3 Ways to see wisdom in urges to escape
Its common to wish to escape from thoughts of discomfort and challenges that feel overwhelming. Life situations can escalate or get-out -of hand. Simple conversations can intensify, and trigger your emotions. Why assume changing scenery makes a difference? What is really going on? Ponder 5 ways to see wisdom in urges to escape:
1) Look deeper to see what you really wish to escape
Notice on the surface, you may think you wish to avoid conflict at work, in relationships or other situations, or even temporarily alleviate the stress you link to paying bills, keeping up appearances, multi-tasking or other matters. Turning inward reveals all urges to escape/ travel/ change scenery are forms of resistance to accepting true being (who you really are). Discomfort arising in relation to your external world reflects internal tug-of-war between the limiting Mind and expanding Self. This reveals why people often say they need a vacation to recouperate from the vacation or attend retreat after retreat. Rather than relax and be in the moment, an active mind focuses attention on what is not being done somewhere other than where one is.
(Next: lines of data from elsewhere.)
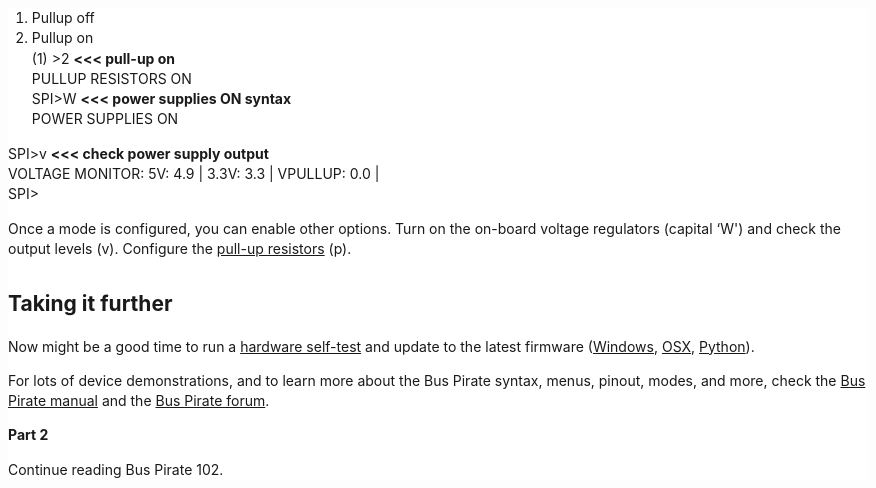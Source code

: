 1. Pullup off<br />
2. Pullup on<br />
(1) >2 <span><strong><<< pull-up on</strong></span><br />
PULLUP RESISTORS ON<br />
SPI>W <span><strong><<< power supplies ON syntax</strong></span><br />
POWER SUPPLIES ON<br />

SPI>v <span><strong><<< check power supply output</strong></span><br />
VOLTAGE MONITOR: 5V: 4.9 | 3.3V: 3.3 | VPULLUP: 0.0 |<br />
SPI></p>
<p>Once a mode is configured, you can enable other options.  Turn on the on-board voltage regulators (capital ‘W') and check the output levels (v). Configure the <a href='http://dangerousprototypes.com/2009/07/27/bus-pirate-practical-guide-to-pull-up-resistors/'>pull-up resistors</a> (p).</p>

<h2><strong>Taking it further</strong></h2>

<p>Now might be a good time to run a <a href='http://dangerousprototypes.com/2009/07/28/bus-pirate-self-test-guide/'>hardware self-test</a> and update to the latest firmware (<a href='http://dangerousprototypes.com/2009/07/24/bus-pirate-firmware-upgrades/'>Windows</a>, <a href='http://dangerousprototypes.com/2009/10/24/bus-pirate-firmware-updates-on-osx/'>OSX</a>, <a href='http://dangerousprototypes.com/2009/08/06/bus-pirate-firmware-upgrades-on-linux-osx/'>Python</a>).</p>
<p>For lots of device demonstrations, and to learn more about the Bus Pirate syntax, menus, pinout, modes, and more, check the  <a href='http://dangerousprototypes.com/bus-pirate-manual/'>Bus Pirate manual</a> and the <a href='http://whereisian.com/forum/index.php?board=4.0'>Bus Pirate forum</a>.</p>

<p><strong>Part 2</strong></p>
<p>Continue reading Bus Pirate 102.</p>
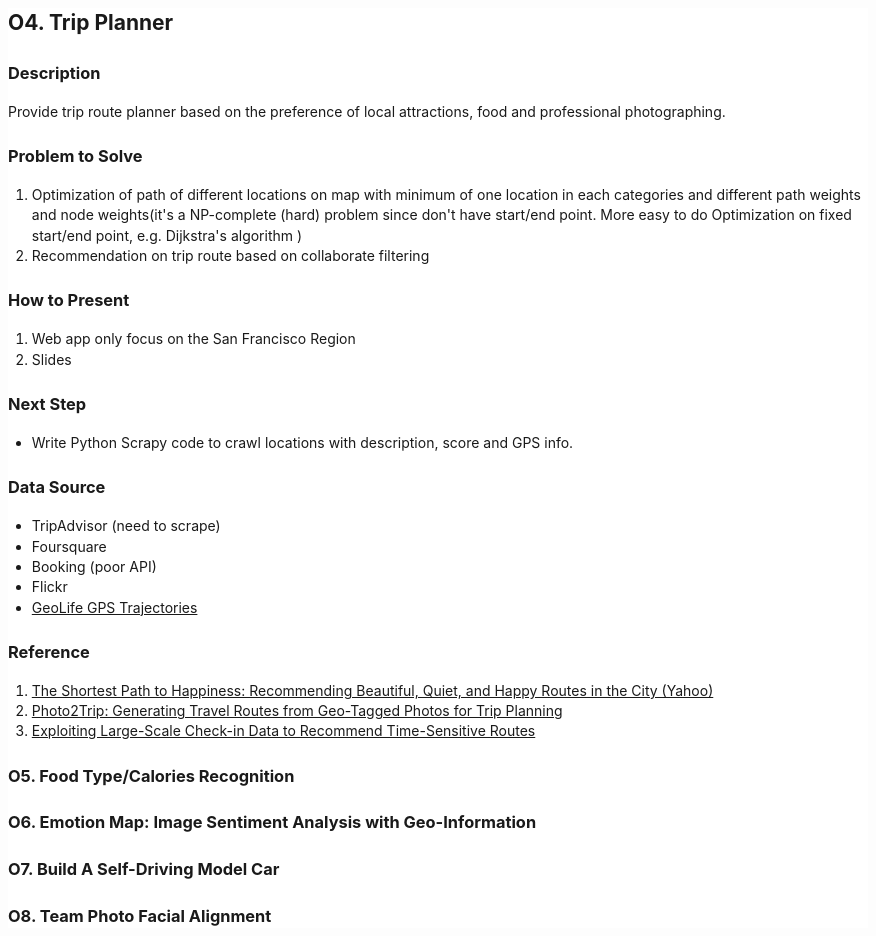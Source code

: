 ## O4. Trip Planner
### Description  
Provide trip route planner based on the preference of local attractions, food and professional photographing.
### Problem to Solve
1. Optimization of path of different locations on map with minimum of one location in each categories and different path weights and node weights(it's a NP-complete (hard) problem since don't have start/end point.  More easy to do Optimization on fixed start/end point, e.g. Dijkstra's algorithm )
2. Recommendation on trip route based on collaborate filtering
### How to Present
1. Web app only focus on the San Francisco Region
2. Slides

### Next Step
- Write Python Scrapy code to crawl locations with description, score and GPS info.
### Data Source
- TripAdvisor (need to scrape)
- Foursquare
- Booking (poor API)
- Flickr
- [GeoLife GPS Trajectories
](https://www.microsoft.com/en-us/download/details.aspx?id=52367)  

### Reference
1. [The Shortest Path to Happiness:
Recommending Beautiful, Quiet, and Happy Routes in the
City (Yahoo)](http://researchswinger.org/publications/quercia14_shortest.pdf)
2. [Photo2Trip: Generating Travel Routes from Geo-Tagged
Photos for Trip Planning](https://www.microsoft.com/en-us/research/wp-content/uploads/2010/01/24-2010-acmmm-photo2trip-mmfat06245-Xin.pdf)
3. [Exploiting Large-Scale Check-in Data to Recommend
Time-Sensitive Routes ](https://www.cs.uic.edu/~urbcomp2012/papers/UrbComp2012_Paper19_Hsieh.pdf)    



### O5. Food Type/Calories Recognition

### O6. Emotion Map: Image Sentiment Analysis with Geo-Information

### O7. Build A Self-Driving Model Car

### O8. Team Photo Facial Alignment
2) Society/ culture programs humans to suffer.
Notice the Mind is programmed to oscillate between perceptions of pain and pleasure and focus mainly on misery of who you think you are not, where you are not and what you are not yet doing. This takes shape as focusing on the past or future, on what seems lacking or missing in your life, on what you no longer have or would like to and do not yet see materialize. This even comes across in calendar celebrations that recognize historical events but actually just keep you focused energetically away from now.
3) Recognize & move beyond 'the what next syndrome.'
Notice the ways the Mind keep you thinking about the future and speaking using the future tense in language. You come to nurture expectations for what is next rather than appreciate where you are. It can take shape in a linear timeline vision for relationships (i.e. dating, commitment, marriage, children, house purchase, children, retirement ect), for moving up a hierarchy in the workplace, for envisioning step-by-step changes to any situation. Watch what happens to the urge to escape when you let go of all expactations.
At some stage, stepping back allows one to see through all the seeking and master the focus of attention. It dawns that physical existence is not full of problems to be solved but rather, full of mysteries to be lived directly. No questions arise in the Silence where nothing is happening and no-body exists to escape from.